[Stored data entries]
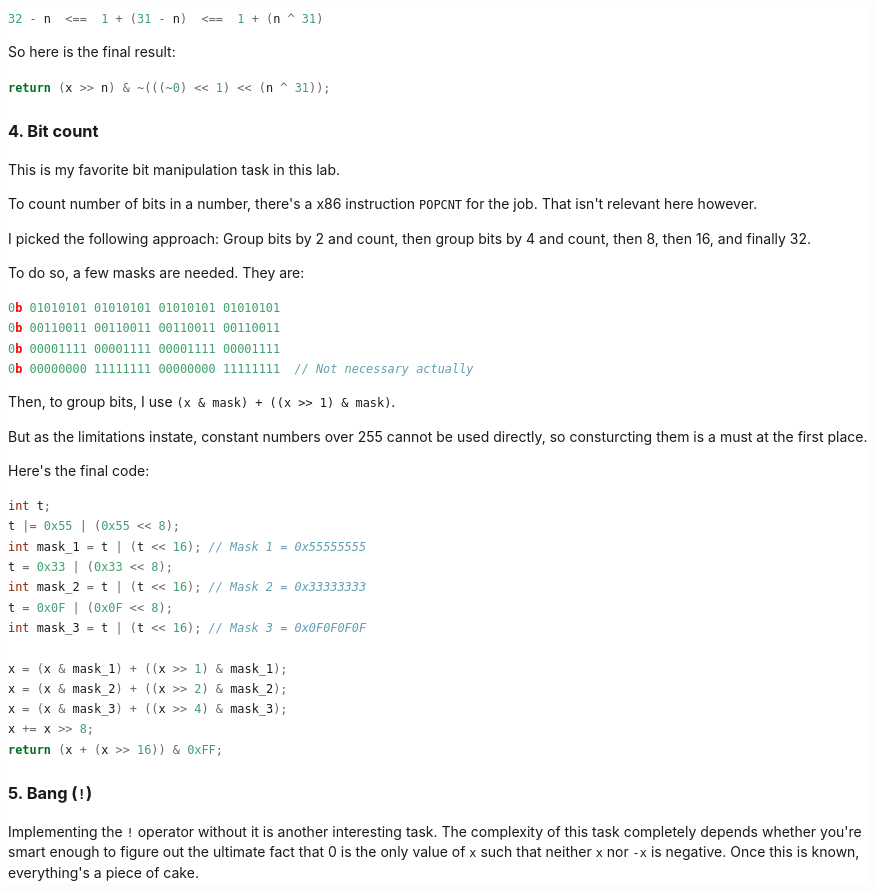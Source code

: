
 ```c
32 - n  <==  1 + (31 - n)  <==  1 + (n ^ 31)
```

So here is the final result:

```c
return (x >> n) & ~(((~0) << 1) << (n ^ 31));
```

### 4. Bit count

This is my favorite bit manipulation task in this lab.

To count number of bits in a number, there's a x86 instruction `POPCNT` for the job. That isn't relevant here however.

I picked the following approach: Group bits by 2 and count, then group bits by 4 and count, then 8, then 16, and finally 32.

To do so, a few masks are needed. They are:

```c
0b 01010101 01010101 01010101 01010101
0b 00110011 00110011 00110011 00110011
0b 00001111 00001111 00001111 00001111
0b 00000000 11111111 00000000 11111111  // Not necessary actually
```

Then, to group bits, I use `(x & mask) + ((x >> 1) & mask)`.

But as the limitations instate, constant numbers over 255 cannot be used directly, so consturcting them is a must at the first place.

Here's the final code:

```c
int t;
t |= 0x55 | (0x55 << 8);
int mask_1 = t | (t << 16); // Mask 1 = 0x55555555
t = 0x33 | (0x33 << 8);
int mask_2 = t | (t << 16); // Mask 2 = 0x33333333
t = 0x0F | (0x0F << 8);
int mask_3 = t | (t << 16); // Mask 3 = 0x0F0F0F0F

x = (x & mask_1) + ((x >> 1) & mask_1);
x = (x & mask_2) + ((x >> 2) & mask_2);
x = (x & mask_3) + ((x >> 4) & mask_3);
x += x >> 8;
return (x + (x >> 16)) & 0xFF;
```

### 5. Bang (`!`)

Implementing the `!` operator without it is another interesting task. The complexity of this task completely depends whether you're smart enough to figure out the ultimate fact that 0 is the only value of `x` such that neither `x` nor `-x` is negative. Once this is known, everything's a piece of cake.
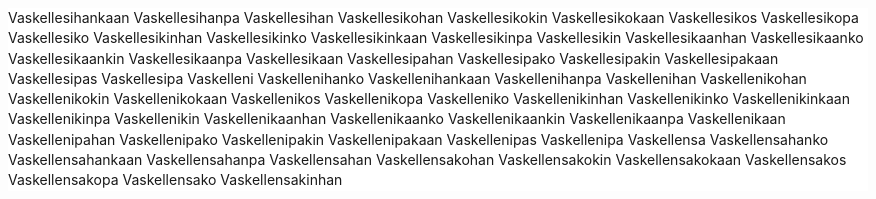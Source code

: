 Vaskellesihankaan
Vaskellesihanpa
Vaskellesihan
Vaskellesikohan
Vaskellesikokin
Vaskellesikokaan
Vaskellesikos
Vaskellesikopa
Vaskellesiko
Vaskellesikinhan
Vaskellesikinko
Vaskellesikinkaan
Vaskellesikinpa
Vaskellesikin
Vaskellesikaanhan
Vaskellesikaanko
Vaskellesikaankin
Vaskellesikaanpa
Vaskellesikaan
Vaskellesipahan
Vaskellesipako
Vaskellesipakin
Vaskellesipakaan
Vaskellesipas
Vaskellesipa
Vaskelleni
Vaskellenihanko
Vaskellenihankaan
Vaskellenihanpa
Vaskellenihan
Vaskellenikohan
Vaskellenikokin
Vaskellenikokaan
Vaskellenikos
Vaskellenikopa
Vaskelleniko
Vaskellenikinhan
Vaskellenikinko
Vaskellenikinkaan
Vaskellenikinpa
Vaskellenikin
Vaskellenikaanhan
Vaskellenikaanko
Vaskellenikaankin
Vaskellenikaanpa
Vaskellenikaan
Vaskellenipahan
Vaskellenipako
Vaskellenipakin
Vaskellenipakaan
Vaskellenipas
Vaskellenipa
Vaskellensa
Vaskellensahanko
Vaskellensahankaan
Vaskellensahanpa
Vaskellensahan
Vaskellensakohan
Vaskellensakokin
Vaskellensakokaan
Vaskellensakos
Vaskellensakopa
Vaskellensako
Vaskellensakinhan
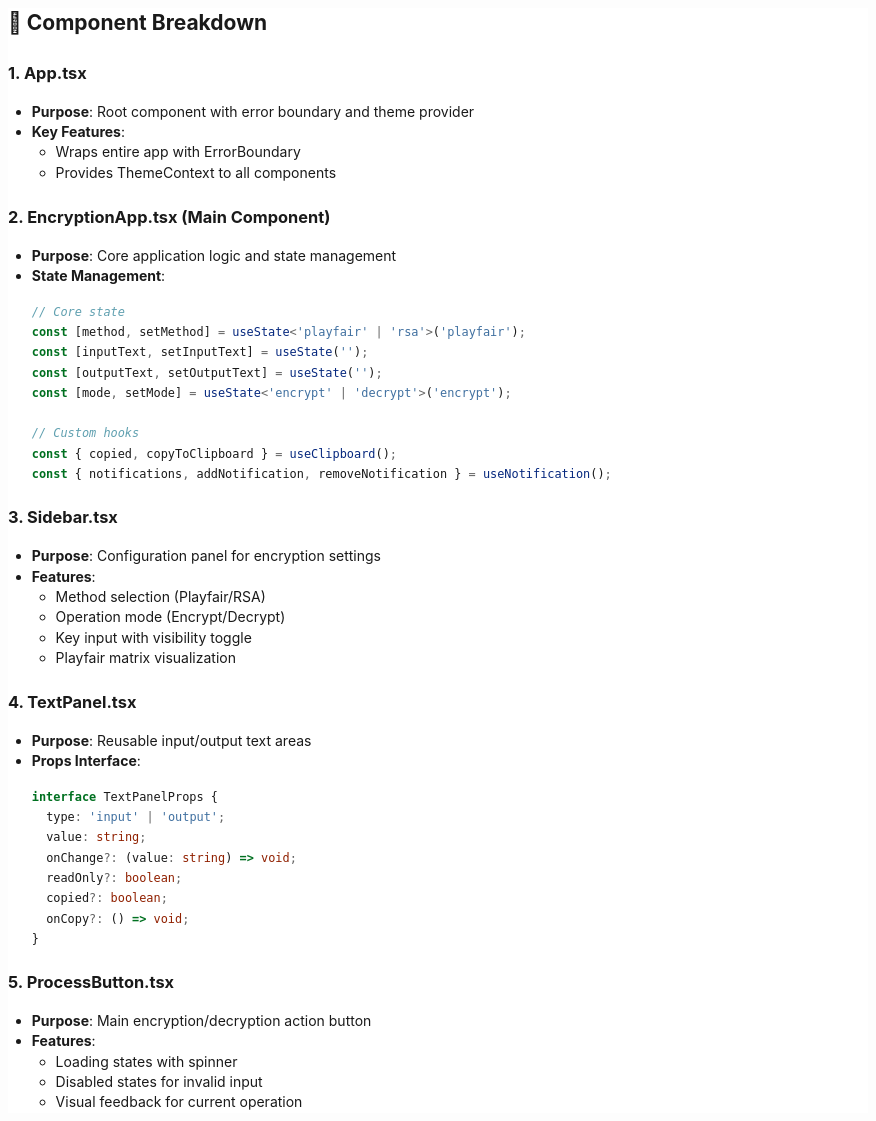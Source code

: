
## 🧩 Component Breakdown

### 1. App.tsx
- **Purpose**: Root component with error boundary and theme provider
- **Key Features**:
  - Wraps entire app with ErrorBoundary
  - Provides ThemeContext to all components

### 2. EncryptionApp.tsx (Main Component)
- **Purpose**: Core application logic and state management
- **State Management**:
  ```typescript
  // Core state
  const [method, setMethod] = useState<'playfair' | 'rsa'>('playfair');
  const [inputText, setInputText] = useState('');
  const [outputText, setOutputText] = useState('');
  const [mode, setMode] = useState<'encrypt' | 'decrypt'>('encrypt');

  // Custom hooks
  const { copied, copyToClipboard } = useClipboard();
  const { notifications, addNotification, removeNotification } = useNotification();
  ```

### 3. Sidebar.tsx
- **Purpose**: Configuration panel for encryption settings
- **Features**:
  - Method selection (Playfair/RSA)
  - Operation mode (Encrypt/Decrypt)
  - Key input with visibility toggle
  - Playfair matrix visualization

### 4. TextPanel.tsx
- **Purpose**: Reusable input/output text areas
- **Props Interface**:
  ```typescript
  interface TextPanelProps {
    type: 'input' | 'output';
    value: string;
    onChange?: (value: string) => void;
    readOnly?: boolean;
    copied?: boolean;
    onCopy?: () => void;
  }
  ```

### 5. ProcessButton.tsx
- **Purpose**: Main encryption/decryption action button
- **Features**:
  - Loading states with spinner
  - Disabled states for invalid input
  - Visual feedback for current operation
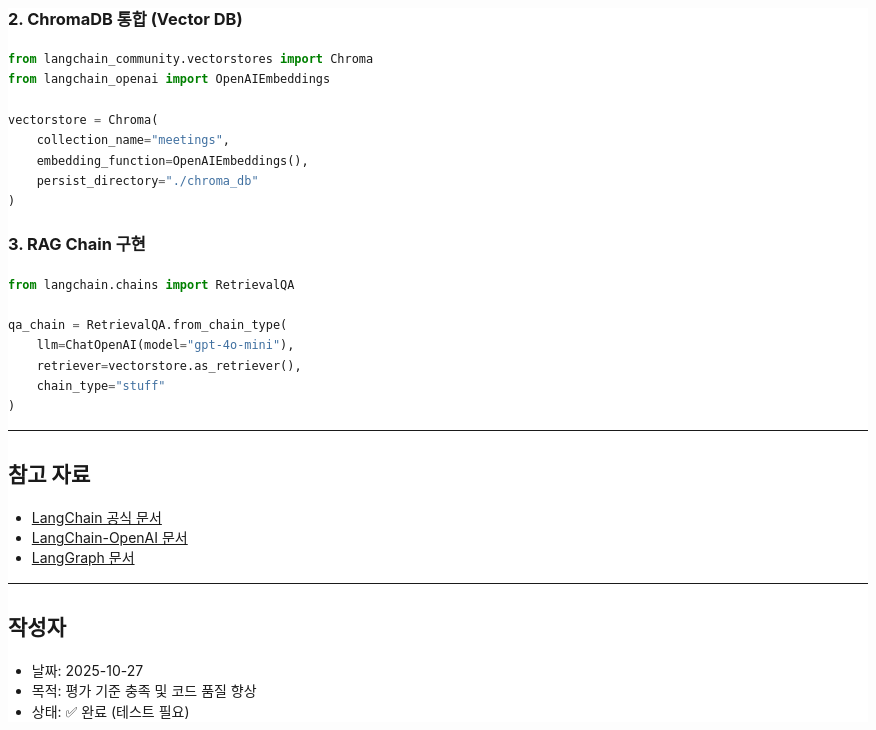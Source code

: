 ### 2. ChromaDB 통합 (Vector DB)
```python
from langchain_community.vectorstores import Chroma
from langchain_openai import OpenAIEmbeddings

vectorstore = Chroma(
    collection_name="meetings",
    embedding_function=OpenAIEmbeddings(),
    persist_directory="./chroma_db"
)
```

### 3. RAG Chain 구현
```python
from langchain.chains import RetrievalQA

qa_chain = RetrievalQA.from_chain_type(
    llm=ChatOpenAI(model="gpt-4o-mini"),
    retriever=vectorstore.as_retriever(),
    chain_type="stuff"
)
```

---

## 참고 자료

- [LangChain 공식 문서](https://python.langchain.com/)
- [LangChain-OpenAI 문서](https://python.langchain.com/docs/integrations/platforms/openai)
- [LangGraph 문서](https://langchain-ai.github.io/langgraph/)

---

## 작성자

- 날짜: 2025-10-27
- 목적: 평가 기준 충족 및 코드 품질 향상
- 상태: ✅ 완료 (테스트 필요)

Work required: Please give the records above again exactly as they stand, with no pictures.

Answer for this exercise:
Source code

:
 ```c
32 - n  <==  1 + (31 - n)  <==  1 + (n ^ 31)
```

So here is the final result:

```c
return (x >> n) & ~(((~0) << 1) << (n ^ 31));
```

### 4. Bit count

This is my favorite bit manipulation task in this lab.

To count number of bits in a number, there's a x86 instruction `POPCNT` for the job. That isn't relevant here however.

I picked the following approach: Group bits by 2 and count, then group bits by 4 and count, then 8, then 16, and finally 32.

To do so, a few masks are needed. They are:

```c
0b 01010101 01010101 01010101 01010101
0b 00110011 00110011 00110011 00110011
0b 00001111 00001111 00001111 00001111
0b 00000000 11111111 00000000 11111111  // Not necessary actually
```

Then, to group bits, I use `(x & mask) + ((x >> 1) & mask)`.

But as the limitations instate, constant numbers over 255 cannot be used directly, so consturcting them is a must at the first place.

Here's the final code:

```c
int t;
t |= 0x55 | (0x55 << 8);
int mask_1 = t | (t << 16); // Mask 1 = 0x55555555
t = 0x33 | (0x33 << 8);
int mask_2 = t | (t << 16); // Mask 2 = 0x33333333
t = 0x0F | (0x0F << 8);
int mask_3 = t | (t << 16); // Mask 3 = 0x0F0F0F0F

x = (x & mask_1) + ((x >> 1) & mask_1);
x = (x & mask_2) + ((x >> 2) & mask_2);
x = (x & mask_3) + ((x >> 4) & mask_3);
x += x >> 8;
return (x + (x >> 16)) & 0xFF;
```

### 5. Bang (`!`)

Implementing the `!` operator without it is another interesting task. The complexity of this task completely depends whether you're smart enough to figure out the ultimate fact that 0 is the only value of `x` such that neither `x` nor `-x` is negative. Once this is known, everything's a piece of cake.
Source code

: Vaskellesihankaan
Vaskellesihanpa
Vaskellesihan
Vaskellesikohan
Vaskellesikokin
Vaskellesikokaan
Vaskellesikos
Vaskellesikopa
Vaskellesiko
Vaskellesikinhan
Vaskellesikinko
Vaskellesikinkaan
Vaskellesikinpa
Vaskellesikin
Vaskellesikaanhan
Vaskellesikaanko
Vaskellesikaankin
Vaskellesikaanpa
Vaskellesikaan
Vaskellesipahan
Vaskellesipako
Vaskellesipakin
Vaskellesipakaan
Vaskellesipas
Vaskellesipa
Vaskelleni
Vaskellenihanko
Vaskellenihankaan
Vaskellenihanpa
Vaskellenihan
Vaskellenikohan
Vaskellenikokin
Vaskellenikokaan
Vaskellenikos
Vaskellenikopa
Vaskelleniko
Vaskellenikinhan
Vaskellenikinko
Vaskellenikinkaan
Vaskellenikinpa
Vaskellenikin
Vaskellenikaanhan
Vaskellenikaanko
Vaskellenikaankin
Vaskellenikaanpa
Vaskellenikaan
Vaskellenipahan
Vaskellenipako
Vaskellenipakin
Vaskellenipakaan
Vaskellenipas
Vaskellenipa
Vaskellensa
Vaskellensahanko
Vaskellensahankaan
Vaskellensahanpa
Vaskellensahan
Vaskellensakohan
Vaskellensakokin
Vaskellensakokaan
Vaskellensakos
Vaskellensakopa
Vaskellensako
Vaskellensakinhan
Source code

:
## 🧩 Component Breakdown

### 1. App.tsx
- **Purpose**: Root component with error boundary and theme provider
- **Key Features**:
  - Wraps entire app with ErrorBoundary
  - Provides ThemeContext to all components

### 2. EncryptionApp.tsx (Main Component)
- **Purpose**: Core application logic and state management
- **State Management**:
  ```typescript
  // Core state
  const [method, setMethod] = useState<'playfair' | 'rsa'>('playfair');
  const [inputText, setInputText] = useState('');
  const [outputText, setOutputText] = useState('');
  const [mode, setMode] = useState<'encrypt' | 'decrypt'>('encrypt');

  // Custom hooks
  const { copied, copyToClipboard } = useClipboard();
  const { notifications, addNotification, removeNotification } = useNotification();
  ```

### 3. Sidebar.tsx
- **Purpose**: Configuration panel for encryption settings
- **Features**:
  - Method selection (Playfair/RSA)
  - Operation mode (Encrypt/Decrypt)
  - Key input with visibility toggle
  - Playfair matrix visualization

### 4. TextPanel.tsx
- **Purpose**: Reusable input/output text areas
- **Props Interface**:
  ```typescript
  interface TextPanelProps {
    type: 'input' | 'output';
    value: string;
    onChange?: (value: string) => void;
    readOnly?: boolean;
    copied?: boolean;
    onCopy?: () => void;
  }
  ```

### 5. ProcessButton.tsx
- **Purpose**: Main encryption/decryption action button
- **Features**:
  - Loading states with spinner
  - Disabled states for invalid input
  - Visual feedback for current operation
Source code

: ### 2. ChromaDB 통합 (Vector DB)
```python
from langchain_community.vectorstores import Chroma
from langchain_openai import OpenAIEmbeddings

vectorstore = Chroma(
    collection_name="meetings",
    embedding_function=OpenAIEmbeddings(),
    persist_directory="./chroma_db"
)
```

### 3. RAG Chain 구현
```python
from langchain.chains import RetrievalQA

qa_chain = RetrievalQA.from_chain_type(
    llm=ChatOpenAI(model="gpt-4o-mini"),
    retriever=vectorstore.as_retriever(),
    chain_type="stuff"
)
```

---

## 참고 자료

- [LangChain 공식 문서](https://python.langchain.com/)
- [LangChain-OpenAI 문서](https://python.langchain.com/docs/integrations/platforms/openai)
- [LangGraph 문서](https://langchain-ai.github.io/langgraph/)

---

## 작성자

- 날짜: 2025-10-27
- 목적: 평가 기준 충족 및 코드 품질 향상
- 상태: ✅ 완료 (테스트 필요)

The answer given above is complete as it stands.